Tafa memahami kekhawatiran sahabatnya. “Iya, aku ngerti. By the way, aku mau mastiin dulu. Kamu mutusin berhenti karena memang keinginanmu sendiri atau karena perkataan ayahmu hari itu?”
Sorot kemarahan tidak bisa disembunyikan dari kedua mata Ucup. “Aku ga bakat ngoding, Taf. Buat apa dilanjut?”
“Yakin itu kata hatimu?” tanya Tafa berusaha menggali kebenaran.
Ucup terdiam beribu bahasa. Sebenarnya, ia pun meragu. Perkataan ayahnya tempo hari lalu benar-benar mengubah pandangan Ucup terhadap kemampuannya di dunia pemrograman. Ia sungguh merasa kecil hati.
“Ga bisa jawab, kan? Berarti opsi kedua?” tukas Tafa.
Sembari memandang layar ponselnya, Ucup menjawab, “Bisa jadi.”
Tafa menggeser bungkus tahu bulat yang hanya tersisa tiga buah ke depannya, membuat pandangan Ucup mengikuti pergerakan tangan Tafa. Belum sempat memprotes, Tafa menyembur Ucup dengan 1001 fakta. “Kamu ga bisa gini terus, Cup. Kemampuanmu ga didefinisiin sama apa kata orang lain, termasuk orang terdekatmu sekali pun. Aku tau banget gimana usahamu selama ini, ngelawan dirimu sendiri demi menguasai coding. Jujur, konsistensi dan keteguhan hatimu patut diacungi jempol!
“Aku kecewa pas kamu bilang mau berhenti. Awalnya, aku coba memvalidasi perasaanmu, berusaha ga ikut campur terlalu jauh, aku menghargai keputusanmu. Lama-lama, aku merasa ada yang ga beres. Kamu jadi terlalu rendah diri, cepet banget nyerah. Kamu juga sering menyia-nyiakan kesempatan demi kesempatan yang dateng ke arahmu. Ini bukan kamu banget, Cup. Ke mana Ucup yang penuh semangat membara?”
“Tapi, kan —”. Belum sempat menyelesaikan perkataannya, Tafa kembali menyela.
“Wait, dengerin dulu. Bukan tanpa alesan kamu ketemu kucing itu, bukan kebetulan belaka kamu nemu Kios Niger dan ketemu Pak Bondan. Itu namanya takdir, Cup. Ga nutup kemungkinan ini jadi jawaban atas kegelisahanmu selama ini. Ga usah jauh-jauh, tahu bulat ini buktinya.” Tafa mengangkat sebutir tahu bulat dan melayangkannya ke dalam mulutnya.

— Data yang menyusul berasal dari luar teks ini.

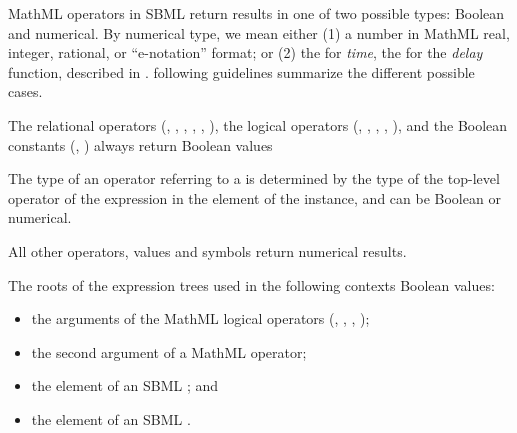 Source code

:\label{sec:mathmltype}

MathML operators in SBML return results in one of two
possible types: Boolean and numerical.  By numerical type,
we mean either (1) a number in MathML real, integer, rational, or
``e-notation'' format; or (2) the  for \emph{time},
the  for the \emph{delay} function,  described in
.
 following guidelines
summarize the different possible cases.

The relational operators (, , ,
, , ), the logical operators
(, , , , ), and the
Boolean constants (, ) always return
Boolean values

The type of an operator referring to a \FunctionDefinition is
determined by the type of the top-level operator of the expression
in the  element of the \FunctionDefinition
instance, and can be Boolean or numerical.

All other operators, values and symbols return numerical
results.

The roots of the expression trees used in the following contexts
 Boolean values:

\begin{itemize}\setlength{\parskip}{-0.2ex}

\item the arguments of the MathML logical operators (,
, , );

\item the second argument of a MathML  operator;

\item the  element of an SBML \Event; and

\item the  element of an SBML \Constraint.

\end{itemize}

“Masih inget, kan, semalem ada tukang tahu bulat lewat depan kos kita? Kemarin aku ngajak kamu beli itu, tapi kamu nolak karena merasa harus berhemat. Ternyata, siang ini kamu dapet tahu bulat dari Pak Bondan. Maksudku, rezeki ga bakal ke mana, Cup. Kalo itu memang buat kamu, ya, rezeki itu bakal nemuin sejuta cara untuk bergerak ke arahmu.

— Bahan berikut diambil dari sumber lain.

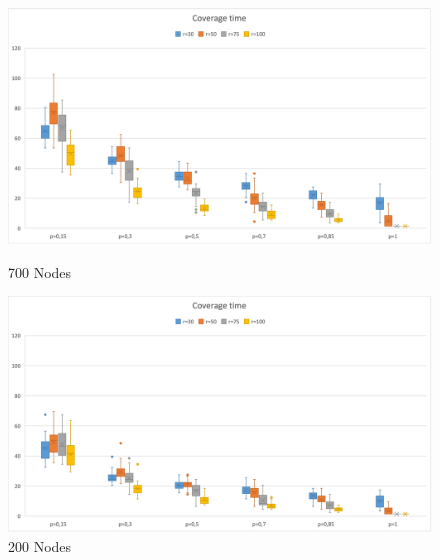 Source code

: \begin{figure}[H]
  \includegraphics[width=\linewidth]{./images/Time700Boxplot.png}
  \caption{700 Nodes}\label{fig:awesome_image1}
\endminipage\hfill
{}
  \includegraphics[width=\linewidth]{./images/Time200BoxplotScaled.png}
  \caption{200 Nodes}\label{fig:awesome_image2}
\endminipage
\end{figure}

“Sama halnya dengan tawaran Pak Bondan. Beliau tergerak ngeliat layar laptopmu dan mutusin nawarin kamu kesempatan itu bukan tanpa alasan. Pasti ada sesuatu yang beliau liat dari dirimu. Jangan minder, Cup. Siapa tau ini memang jalanmu,” sambung Tafa.
Rasanya, Ucup kehilangan kata-kata. Semua ucapan Tafa tidak sanggup ia sangkal. Tafa benar, siapa tahu ini memang garis takdir yang harus Ucup tempuh.
“Yah, kok malah bengong? Aku udah ngomong panjang kali lebar sama dengan luas, lho. Sebagai sohibmu, kecewa, sih, Cup,” ujar Tafa yang hendak mengambil sebuah tahu bulat dari bungkus mika.
Menghiraukan perkataan terakhir Tafa, Ucup menggeser bungkus mika kembali ke bagian tengah meja di antara dirinya dan Tafa. Hal ini tentu menggagalkan rencana Tafa melahap tahu bulat. “Nuhun, Taf. Kamu bijak banget, aku setuju sama semua perkataanmu. Aku salut, tapi jangan kamu embat semua, dong, tahu bulatnya. Bagi-bagi sini!”
“Itung-itung pajak wejangan,” canda Tafa. Gelak tawa kemudian menghiasi interaksi keduanya, kembali mencairkan suasana yang sempat menegang.